Guide
Infrastructure as code explained
Production goes down at 2 a.m. because someone opened the AWS console, widened
a security group to “fix it fast,” and never documented the change.
Staging matches production on paper but runs different instance types because
nobody remembers who clicked what six months ago.
Infrastructure as code (IaC) replaces ad-hoc console clicks with
versioned, reviewable definitions of servers, networks, load balancers, databases,
and IAM policies. Terraform is the most widely adopted IaC tool:
you describe desired state in HashiCorp Configuration Language (HCL), run
plan to preview diffs, and apply to reconcile the cloud
with your repo. This guide covers declarative vs imperative IaC, Terraform’s
core workflow, state management, modules, multi-environment patterns, CI/CD integration,
alternatives, anti-patterns, and how IaC connects to
CI/CD pipelines,
Kubernetes, and
secrets management.
Why manual infrastructure fails at scale
Small teams can survive on console clicks. Past a handful of services, three problems compound:
- Configuration drift — live cloud resources diverge from what anyone thinks is deployed; debugging becomes archaeology.
- No audit trail — console changes lack pull-request review, blame, or rollback semantics.
- Slow, error-prone reproduction — spinning up a new region or disaster-recovery environment means re-clicking hundreds of screens.
IaC treats infrastructure like application code: branches, diffs, tests, and automated promotion through environments. The goal is not “never touch the console” — it is that every durable change flows through the repo so staging and production stay explainable.
Declarative vs imperative IaC
Imperative tools (early Chef/Puppet scripts, shell loops) say how to reach a state: “install nginx, edit this file, restart the service.” Declarative tools (Terraform, CloudFormation, Pulumi with declarative mode) say what you want: “a load balancer on port 443 forwarding to these three instances.” The engine computes the minimal diff.

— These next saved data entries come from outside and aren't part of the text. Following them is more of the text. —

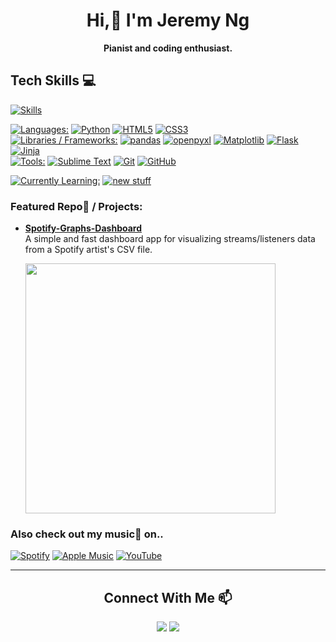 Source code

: <div align="center">
	<h1>Hi,👋 I'm Jeremy Ng</h1>
	<p><strong>Pianist and coding enthusiast.</strong></p>
</div>

Tech Skills 💻
---
[![Skills](https://skillicons.dev/icons?i=py,html,css)](#--)

[![Languages:](https://img.shields.io/badge/Languages%3A-840000)](#--)
[![Python](https://img.shields.io/badge/Python-113E91?logo=Python&logoColor=C9C9C9&labelColor=202020)](#--)
[![HTML5](https://img.shields.io/badge/HTML5-113E91?logo=HTML5&logoColor=C9C9C9&labelColor=202020)](#--)
[![CSS3](https://img.shields.io/badge/CSS3-113E91?logo=CSS3&logoColor=C9C9C9&labelColor=202020)](#--) <br>
[![Libraries / Frameworks:](https://img.shields.io/badge/Libraries%20%2F%20Frameworks%3A-840000)](#--)
[![pandas](https://img.shields.io/badge/pandas-113E91?logo=pandas&logoColor=C9C9C9&labelColor=202020)](#--)
[![openpyxl](https://img.shields.io/badge/openpyxl-113E91?labelColor=202020)](#--)
[![Matplotlib](https://img.shields.io/badge/Matplotlib-113E91?labelColor=202020)](#--)
[![Flask](https://img.shields.io/badge/Flask-113E91?logo=Flask&logoColor=C9C9C9&labelColor=202020)](#--)
[![Jinja](https://img.shields.io/badge/Jinja-113E91?logo=Jinja&logoColor=C9C9C9&labelColor=202020)](#--) <br>
[![Tools:](https://img.shields.io/badge/Tools%3A-840000)](#--)
[![Sublime Text](https://img.shields.io/badge/Sublime%20Text-113E91?logo=Sublime%20Text&logoColor=C9C9C9&labelColor=202020)](#--)
[![Git](https://img.shields.io/badge/Git-113E91?logo=Git&logoColor=C9C9C9&labelColor=202020)](#--)
[![GitHub](https://img.shields.io/badge/GitHub-113E91?logo=GitHub&logoColor=C9C9C9&labelColor=202020)](#--)

[![Currently Learning:](https://img.shields.io/badge/Currently%20Learning%3A-A35C06)](#--)
[![new stuff](https://img.shields.io/badge/new%20stuff-113E91?labelColor=202020)](#--)

### Featured Repo📙 / Projects:
- [**Spotify-Graphs-Dashboard**](https://github.com/jeremyngcode/Spotify-Graphs-Dashboard) <br>
  A simple and fast dashboard app for visualizing streams/listeners data from a Spotify artist's CSV file.

  <a href="https://github.com/jeremyngcode/Spotify-Graphs-Dashboard"><img src="https://github.com/jeremyngcode/Spotify-Graphs-Dashboard/assets/156220343/6e4f51dd-7650-4679-a535-d907f55d105a" width="400"></a>

### Also check out my music🎹 on..
[![Spotify](https://img.shields.io/badge/Spotify-202020?style=for-the-badge&logo=Spotify&logoColor=000000&labelColor=1ED760)](https://open.spotify.com/artist/6mdGjVrAY95ecXnVgtefti)
[![Apple Music](https://img.shields.io/badge/Apple%20Music-202020?style=for-the-badge&logo=Apple%20Music&logoColor=FFFFFF&labelColor=FA243C)](https://music.apple.com/us/artist/jeremy-ng/1023075255)
[![YouTube](https://img.shields.io/badge/YouTube-202020?style=for-the-badge&logo=YouTube&logoColor=FFFFFF&labelColor=FF0000)](https://www.youtube.com/@jeremyngpiano)

---

<div align="center">
	<h2>Connect With Me 📫</h2>
	<a href="https://twitter.com/kaazairl"><img src="https://img.shields.io/badge/%40kaazairl-202020?style=plastic&logo=X&logoColor=FFFFFF&labelColor=000000"></a>
	<a href="https://discordapp.com/users/550347660889030656"><img src="https://img.shields.io/badge/kaazairl-202020?style=plastic&logo=Discord&logoColor=FFFFFF&labelColor=5865F2"></a>
</div>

Declarative IaC wins for cloud APIs because providers already expose create/update/ delete operations. You describe the end state; Terraform’s dependency graph orders creates and updates safely. Imperative scripts still help for one-off bootstrap tasks, but durable cloud topology belongs in declarative files.
Terraform core concepts
Providers, resources, and data sources
A provider plugin talks to an API — AWS, Google Cloud, Azure,
Cloudflare, GitHub, or
Kubernetes.
A resource is something Terraform manages (aws_instance,
google_cloud_run_service). A data source reads existing
infrastructure without owning it (look up a VPC ID, fetch a TLS certificate ARN).
Variables, outputs, and locals
Variables parameterize modules — region, instance size, environment
name. Outputs export values to other stacks or humans (load
balancer DNS name, database endpoint). Locals are computed
convenience values inside a module. Typed variables with validation blocks catch
misconfiguration before apply.
The plan / apply loop
terraform init— download providers, configure backend.terraform plan— compute diff between desired config and state; shows creates, updates, destroys. Run this in CI on every PR.terraform apply— execute the plan after human or policy approval.
Never apply blind. A plan that destroys a production database because
someone renamed a resource is a classic Terraform incident — resource addresses
are identity keys; renames often imply destroy+create unless you use
moved blocks or terraform state mv.
State: the source of truth Terraform remembers
Terraform stores a state file mapping HCL addresses to real cloud
IDs. Without state, it cannot know that aws_instance.web is
i-0abc123 rather than a new machine to create.
Remote state and locking
Local terraform.tfstate on a laptop is fine for learning; production
teams use remote backends — S3 + DynamoDB locking, GCS + Cloud
Storage, Terraform Cloud, or equivalent. Remote state enables:
- Team collaboration without emailing state files.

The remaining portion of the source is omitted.